Tuesday, October 15, 2013

Theatre: The Empty City

Produced by: METRO ARTS and The Human Company

Director: David Fenton

Writer/Composer: David Megarrity  

Performed by: Tom Oliver and Bridget Boyle

Illustrator/Designer: Jonathon Oxlade

Animation/Film Maker: Luke Monsour


Sound Production & Additional Music: Bret Collery
Heath Ledger Theatre, State Theatre Centre
Until October 12

 

Mercifully, the times when you watch children’s theatre and feel you are intruding into someone else’s world are few and far between. At its best (and the Awesome Festival is full of examples), it’s as exciting and stimulating for overgrown-ups like me as it is for kids.

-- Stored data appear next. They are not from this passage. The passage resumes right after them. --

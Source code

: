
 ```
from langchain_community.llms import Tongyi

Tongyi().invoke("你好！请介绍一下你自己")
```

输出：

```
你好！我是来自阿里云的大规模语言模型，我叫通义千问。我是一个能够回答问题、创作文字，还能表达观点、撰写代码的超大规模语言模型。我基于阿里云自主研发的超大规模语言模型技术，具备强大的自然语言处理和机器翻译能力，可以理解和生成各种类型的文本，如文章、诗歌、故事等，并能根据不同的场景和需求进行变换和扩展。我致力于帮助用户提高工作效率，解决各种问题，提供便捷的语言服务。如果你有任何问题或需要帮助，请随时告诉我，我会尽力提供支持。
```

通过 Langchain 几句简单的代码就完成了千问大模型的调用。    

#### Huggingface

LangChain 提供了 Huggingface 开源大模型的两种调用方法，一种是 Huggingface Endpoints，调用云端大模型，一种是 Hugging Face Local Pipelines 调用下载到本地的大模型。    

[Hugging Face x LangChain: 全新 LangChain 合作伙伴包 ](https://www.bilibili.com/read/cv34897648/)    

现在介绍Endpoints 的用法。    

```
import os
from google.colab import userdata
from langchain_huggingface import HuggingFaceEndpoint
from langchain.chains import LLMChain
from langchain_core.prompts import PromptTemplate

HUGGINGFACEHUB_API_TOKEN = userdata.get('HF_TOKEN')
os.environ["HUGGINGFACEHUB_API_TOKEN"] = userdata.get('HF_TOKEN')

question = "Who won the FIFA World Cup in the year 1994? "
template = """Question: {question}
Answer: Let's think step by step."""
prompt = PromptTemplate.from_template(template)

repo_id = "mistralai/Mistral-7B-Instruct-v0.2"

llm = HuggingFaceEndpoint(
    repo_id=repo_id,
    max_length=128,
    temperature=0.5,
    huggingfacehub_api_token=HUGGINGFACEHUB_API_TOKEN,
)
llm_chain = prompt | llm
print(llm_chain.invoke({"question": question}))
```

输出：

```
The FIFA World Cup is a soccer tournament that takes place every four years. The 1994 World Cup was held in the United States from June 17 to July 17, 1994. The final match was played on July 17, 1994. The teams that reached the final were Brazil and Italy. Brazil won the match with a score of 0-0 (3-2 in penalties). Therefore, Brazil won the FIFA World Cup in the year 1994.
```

An extension of the award-winning 2007 book of the same name by David Megarrity and Jonathon Oxlade, The Empty City is the adventure of a boy, Tom (Tom Oliver), out shopping with his mum (Bridget Boyle, appearing only as an image), who suddenly finds himself alone in a cityscape with only shoes to show where people had once been. He retraces the path his mum and he had taken, free now to explore alone and at will, until, eventually, he is re-united with her and the populated world returns.
The story is told on a striking set of two huge screens, the front one transparent, upon which still and moving images are projected, and between which Oliver performs and occasional “real” objects are placed.
The effect is startling, and creates a cartoon three dimensionality like those old Viewmaster slide shows. Oliver reacts with the objects and images around him, holding his mother’s projected hand, using projected crockery as a drum kit, dodging projected paper planes on the attack. He’s sometimes the real boy; sometimes he, too, is a projected image.
The live action, and Bret Collery’s music and soundscape, sync perfectly with the projected imagery to complete a dense, intricately devised and technically brilliant whole.
It sounds wonderful, but, I’m afraid, it isn’t. Its intricacy and density are quickly deadening. Oliver, by necessity, is more intent on hitting his cues than giving his character warmth and life, while around him there’s way, way too much going on.
So I left the The Empty City genuinely hoping that, this time, I had completely missed the point. Maybe the imaginations of the young members of the audience were alive and sparking at what they’d seen in the past 40 minutes. Perhaps they were swept up in its repetition of sounds and images, like a Bach fugue, and it was only ossified codgers like me that found it as stultifying, humourless and heartless as an oversized, overlong game of Space Invaders.